# Brief
Print the lines in the listing below that fall between the line with "- [x] Implement background error logging" and the line with "- [x] Test: New PR", those two lines included, exactly as they stand and with nothing else.

# Records provided
================================
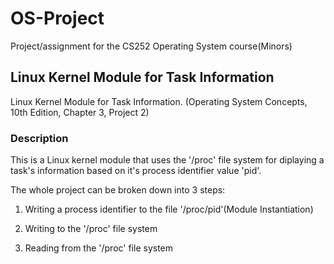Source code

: # OS-Project
Project/assignment for the CS252 Operating System course(Minors)
<h2>Linux Kernel Module for Task Information</h2>
Linux Kernel Module for Task Information. (Operating System Concepts, 10th Edition, Chapter 3, Project 2)
<h3>Description</h3>
This is a Linux kernel module that uses the '/proc' file system for diplaying a task's information based on it's process identifier value 'pid'.

The whole project can be broken down into 3 steps:

1. Writing a process identifier to the file '/proc/pid'(Module Instantiation)

2. Writing to the '/proc' file system

3. Reading from the '/proc' file system
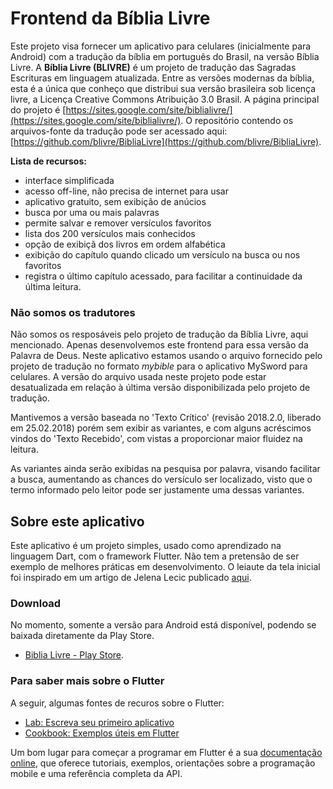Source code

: # Frontend da Bíblia Livre

Este projeto visa fornecer um aplicativo para celulares (inicialmente para Android) com a tradução da bíblia em português do Brasil, na versão Bíblia Livre. A **Bíblia Livre (BLIVRE)**  é um projeto de tradução das Sagradas Escrituras em linguagem atualizada. Entre as versões modernas da bíblia, esta é a única que conheço que distribui sua versão brasileira sob licença livre, a Licença Creative Commons Atribuição 3.0 Brasil. A página principal do projeto é  [https://sites.google.com/site/biblialivre/](https://sites.google.com/site/biblialivre/). O repositório contendo os arquivos-fonte da tradução pode ser acessado aqui: [https://github.com/blivre/BibliaLivre](https://github.com/blivre/BibliaLivre).

**Lista de recursos:**
- interface simplificada
- acesso off-line, não precisa de internet para usar
- aplicativo gratuito, sem exibição de anúcios
- busca por uma ou mais palavras
- permite salvar e remover versículos favoritos
- lista dos 200 versículos mais conhecidos
- opção de exibiçã dos livros em ordem alfabética
- exibição do capítulo quando clicado um versículo na busca ou nos favoritos
- registra o último capítulo acessado, para facilitar a continuidade da última leitura.

### Não somos os tradutores

Não somos os resposáveis pelo projeto de tradução da Bíblia Livre, aqui mencionado. Apenas desenvolvemos este frontend para essa versão da Palavra de Deus. Neste aplicativo estamos usando o arquivo fornecido pelo projeto de tradução no formato *mybible* para o aplicativo MySword para celulares. A versão do arquivo usada neste projeto pode estar desatualizada em relação à última versão disponibilizada pelo projeto de tradução.

Mantivemos a versão baseada no 'Texto Crítico' (revisão 2018.2.0, liberado em 25.02.2018) porém sem exibir as variantes, e com alguns acréscimos vindos do 'Texto Recebido', com vistas a proporcionar maior fluidez na leitura.

As variantes ainda serão exibidas na pesquisa por palavra, visando facilitar a busca, aumentando as chances do versículo ser localizado, visto que o termo informado pelo leitor pode ser justamente uma dessas variantes. 


## Sobre este aplicativo

Este aplicativo é um projeto simples, usado como aprendizado na linguagem Dart, com o framework Flutter. Não tem a pretensão de ser exemplo de melhores práticas em desenvolvimento. O leiaute da tela inicial foi inspirado em um artigo de Jelena Lecic publicado [aqui](https://medium.com/@jelenaaa.lecic/complex-layout-in-flutter-example-8c50e81d5aa9).

### Download

No momento, somente a versão para Android está disponível, podendo se baixada diretamente da Play Store.
- [Biblia Livre - Play Store](https://play.google.com/store/apps/details?id=dev.izaias.freebible).

### Para saber mais sobre o Flutter

A seguir, algumas fontes de recuros sobre o Flutter:

- [Lab: Escreva seu primeiro aplicativo](https://flutter.dev/docs/get-started/codelab)
- [Cookbook: Exemplos úteis em Flutter](https://flutter.dev/docs/cookbook)

Um bom lugar para começar a programar em Flutter é a sua [documentação online](https://flutter.dev/docs), que oferece tutoriais, exemplos, orientações sobre a programação mobile e uma referência completa da API.
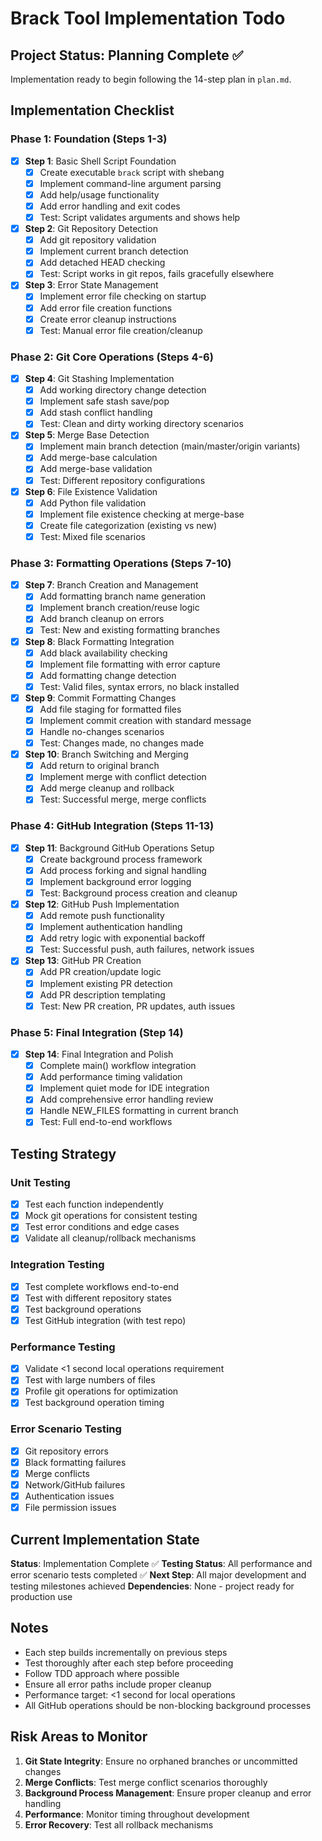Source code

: # Brack Tool Implementation Todo

## Project Status: Planning Complete ✅

Implementation ready to begin following the 14-step plan in `plan.md`.

## Implementation Checklist

### Phase 1: Foundation (Steps 1-3)
- [x] **Step 1**: Basic Shell Script Foundation
  - [x] Create executable `brack` script with shebang
  - [x] Implement command-line argument parsing
  - [x] Add help/usage functionality
  - [x] Add error handling and exit codes
  - [x] Test: Script validates arguments and shows help

- [x] **Step 2**: Git Repository Detection
  - [x] Add git repository validation
  - [x] Implement current branch detection
  - [x] Add detached HEAD checking
  - [x] Test: Script works in git repos, fails gracefully elsewhere

- [x] **Step 3**: Error State Management
  - [x] Implement error file checking on startup
  - [x] Add error file creation functions
  - [x] Create error cleanup instructions
  - [x] Test: Manual error file creation/cleanup

### Phase 2: Git Core Operations (Steps 4-6)
- [x] **Step 4**: Git Stashing Implementation
  - [x] Add working directory change detection
  - [x] Implement safe stash save/pop
  - [x] Add stash conflict handling
  - [x] Test: Clean and dirty working directory scenarios

- [x] **Step 5**: Merge Base Detection
  - [x] Implement main branch detection (main/master/origin variants)
  - [x] Add merge-base calculation
  - [x] Add merge-base validation
  - [x] Test: Different repository configurations

- [x] **Step 6**: File Existence Validation
  - [x] Add Python file validation
  - [x] Implement file existence checking at merge-base
  - [x] Create file categorization (existing vs new)
  - [x] Test: Mixed file scenarios

### Phase 3: Formatting Operations (Steps 7-10)
- [x] **Step 7**: Branch Creation and Management
  - [x] Add formatting branch name generation
  - [x] Implement branch creation/reuse logic
  - [x] Add branch cleanup on errors
  - [x] Test: New and existing formatting branches

- [x] **Step 8**: Black Formatting Integration
  - [x] Add black availability checking
  - [x] Implement file formatting with error capture
  - [x] Add formatting change detection
  - [x] Test: Valid files, syntax errors, no black installed

- [x] **Step 9**: Commit Formatting Changes
  - [x] Add file staging for formatted files
  - [x] Implement commit creation with standard message
  - [x] Handle no-changes scenarios
  - [x] Test: Changes made, no changes made

- [x] **Step 10**: Branch Switching and Merging
  - [x] Add return to original branch
  - [x] Implement merge with conflict detection
  - [x] Add merge cleanup and rollback
  - [x] Test: Successful merge, merge conflicts

### Phase 4: GitHub Integration (Steps 11-13)
- [x] **Step 11**: Background GitHub Operations Setup
  - [x] Create background process framework
  - [x] Add process forking and signal handling
  - [x] Implement background error logging
  - [x] Test: Background process creation and cleanup

- [x] **Step 12**: GitHub Push Implementation
  - [x] Add remote push functionality
  - [x] Implement authentication handling
  - [x] Add retry logic with exponential backoff
  - [x] Test: Successful push, auth failures, network issues

- [x] **Step 13**: GitHub PR Creation
  - [x] Add PR creation/update logic
  - [x] Implement existing PR detection
  - [x] Add PR description templating
  - [x] Test: New PR creation, PR updates, auth issues

### Phase 5: Final Integration (Step 14)
- [x] **Step 14**: Final Integration and Polish
  - [x] Complete main() workflow integration
  - [x] Add performance timing validation
  - [x] Implement quiet mode for IDE integration
  - [x] Add comprehensive error handling review
  - [x] Handle NEW_FILES formatting in current branch
  - [x] Test: Full end-to-end workflows

## Testing Strategy

### Unit Testing
- [x] Test each function independently
- [x] Mock git operations for consistent testing
- [x] Test error conditions and edge cases
- [x] Validate all cleanup/rollback mechanisms

### Integration Testing
- [x] Test complete workflows end-to-end
- [x] Test with different repository states
- [x] Test background operations
- [x] Test GitHub integration (with test repo)

### Performance Testing
- [x] Validate <1 second local operations requirement
- [x] Test with large numbers of files
- [x] Profile git operations for optimization
- [x] Test background operation timing

### Error Scenario Testing
- [x] Git repository errors
- [x] Black formatting failures
- [x] Merge conflicts
- [x] Network/GitHub failures
- [x] Authentication issues
- [x] File permission issues

## Current Implementation State

**Status**: Implementation Complete ✅
**Testing Status**: All performance and error scenario tests completed ✅
**Next Step**: All major development and testing milestones achieved
**Dependencies**: None - project ready for production use

## Notes

- Each step builds incrementally on previous steps
- Test thoroughly after each step before proceeding
- Follow TDD approach where possible
- Ensure all error paths include proper cleanup
- Performance target: <1 second for local operations
- All GitHub operations should be non-blocking background processes

## Risk Areas to Monitor

1. **Git State Integrity**: Ensure no orphaned branches or uncommitted changes
2. **Merge Conflicts**: Test merge conflict scenarios thoroughly
3. **Background Process Management**: Ensure proper cleanup and error handling
4. **Performance**: Monitor timing throughout development
5. **Error Recovery**: Test all rollback mechanisms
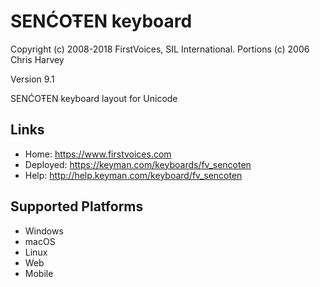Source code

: SENĆOŦEN keyboard
======================

Copyright (c) 2008-2018 FirstVoices, SIL International. Portions (c) 2006 Chris Harvey

Version 9.1

SENĆOŦEN keyboard layout for Unicode

Links
-----

 * Home:     <https://www.firstvoices.com>
 * Deployed: <https://keyman.com/keyboards/fv_sencoten>
 * Help:     <http://help.keyman.com/keyboard/fv_sencoten>
 
Supported Platforms
-------------------

 * Windows
 * macOS
 * Linux
 * Web
 * Mobile
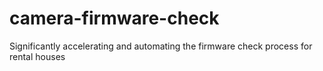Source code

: # camera-firmware-check
Significantly accelerating and automating the firmware check process for rental houses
================================
# Result of the exercise
  - [x] Implement background error logging
  - [x] Test: Background process creation and cleanup

- [x] **Step 12**: GitHub Push Implementation
  - [x] Add remote push functionality
  - [x] Implement authentication handling
  - [x] Add retry logic with exponential backoff
  - [x] Test: Successful push, auth failures, network issues

- [x] **Step 13**: GitHub PR Creation
  - [x] Add PR creation/update logic
  - [x] Implement existing PR detection
  - [x] Add PR description templating
  - [x] Test: New PR creation, PR updates, auth issues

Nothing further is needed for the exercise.